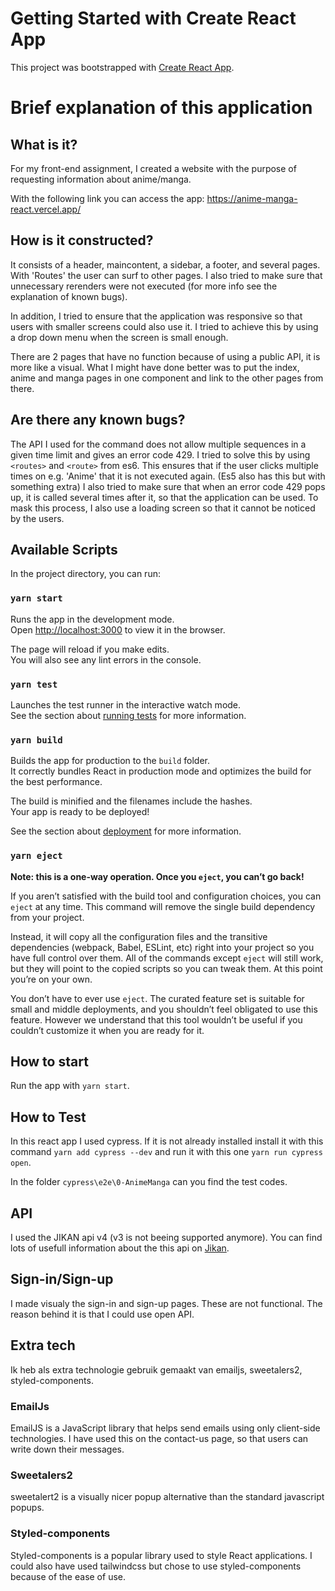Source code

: # Getting Started with Create React App

This project was bootstrapped with [Create React App](https://github.com/facebook/create-react-app).

# Brief explanation of this application
## What is it?
For my front-end assignment, I created a website with the purpose of requesting information about anime/manga. 

With the following link you can access the app: https://anime-manga-react.vercel.app/
## How is it constructed?
It consists of a header, maincontent, a sidebar, a footer, and several pages. 
With 'Routes' the user can surf to other pages. I also tried to make sure that unnecessary rerenders were not executed (for more info see the explanation of known bugs). 

In addition, I tried to ensure that the application was responsive so that users with smaller screens could also use it. I tried to achieve this by using a drop down menu when the screen is small enough. 

There are 2 pages that have no function because of using a public API, it is more like a visual. 
What I might have done better was to put the index, anime and manga pages in one component and link to the other pages from there. 

## Are there any known bugs?
The API I used for the command does not allow multiple sequences in a given time limit and gives an error code 429. I tried to solve this by using `<routes>` and `<route>` from es6. This ensures that if the user clicks multiple times on e.g. 'Anime' that it is not executed again. (Es5 also has this but with something extra)
I also tried to make sure that when an error code 429 pops up, it is called several times after it, so that the application can be used. To mask this process, I also use a loading screen so that it cannot be noticed by the users.


## Available Scripts

In the project directory, you can run:

### `yarn start`

Runs the app in the development mode.\
Open [http://localhost:3000](http://localhost:3000) to view it in the browser.

The page will reload if you make edits.\
You will also see any lint errors in the console.

### `yarn test`

Launches the test runner in the interactive watch mode.\
See the section about [running tests](https://facebook.github.io/create-react-app/docs/running-tests) for more information.

### `yarn build`

Builds the app for production to the `build` folder.\
It correctly bundles React in production mode and optimizes the build for the best performance.

The build is minified and the filenames include the hashes.\
Your app is ready to be deployed!

See the section about [deployment](https://facebook.github.io/create-react-app/docs/deployment) for more information.

### `yarn eject`

**Note: this is a one-way operation. Once you `eject`, you can’t go back!**

If you aren’t satisfied with the build tool and configuration choices, you can `eject` at any time. This command will remove the single build dependency from your project.

Instead, it will copy all the configuration files and the transitive dependencies (webpack, Babel, ESLint, etc) right into your project so you have full control over them. All of the commands except `eject` will still work, but they will point to the copied scripts so you can tweak them. At this point you’re on your own.

You don’t have to ever use `eject`. The curated feature set is suitable for small and middle deployments, and you shouldn’t feel obligated to use this feature. However we understand that this tool wouldn’t be useful if you couldn’t customize it when you are ready for it.

## How to start

Run the app with `yarn start`.


## How to Test
In this react app I used cypress. If it is not already installed install it with this command `yarn add cypress --dev` and run it with this one `yarn run cypress open`.

In the folder ``cypress\e2e\0-AnimeManga`` can you find the test codes.

## API
I used the JIKAN api v4 (v3 is not beeing supported anymore).
You can find lots of usefull information about the this api on [Jikan](https://jikan.moe/).


## Sign-in/Sign-up
I made visualy the sign-in and sign-up pages. These are not functional. The reason behind it is that I could use open API.

## Extra tech
Ik heb als extra technologie gebruik gemaakt van emailjs, sweetalers2, styled-components.
### EmailJs

EmailJS is a JavaScript library that helps send emails using only client-side technologies. I have used this on the contact-us page, so that users can write down their messages.

### Sweetalers2
sweetalert2 is a visually nicer popup alternative than the standard javascript popups. 

### Styled-components
Styled-components is a popular library used to style React applications. I could also have used tailwindcss but chose to use styled-components because of the ease of use.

+===+

YOUR TASK: From the first line of the material down to the line containing "## How is it constructed?", inclusive, return each line exactly, skipping any picture.

EXERCISE OUTPUT:
Source code

: # Getting Started with Create React App

This project was bootstrapped with [Create React App](https://github.com/facebook/create-react-app).

# Brief explanation of this application
## What is it?
For my front-end assignment, I created a website with the purpose of requesting information about anime/manga. 

With the following link you can access the app: https://anime-manga-react.vercel.app/
## How is it constructed?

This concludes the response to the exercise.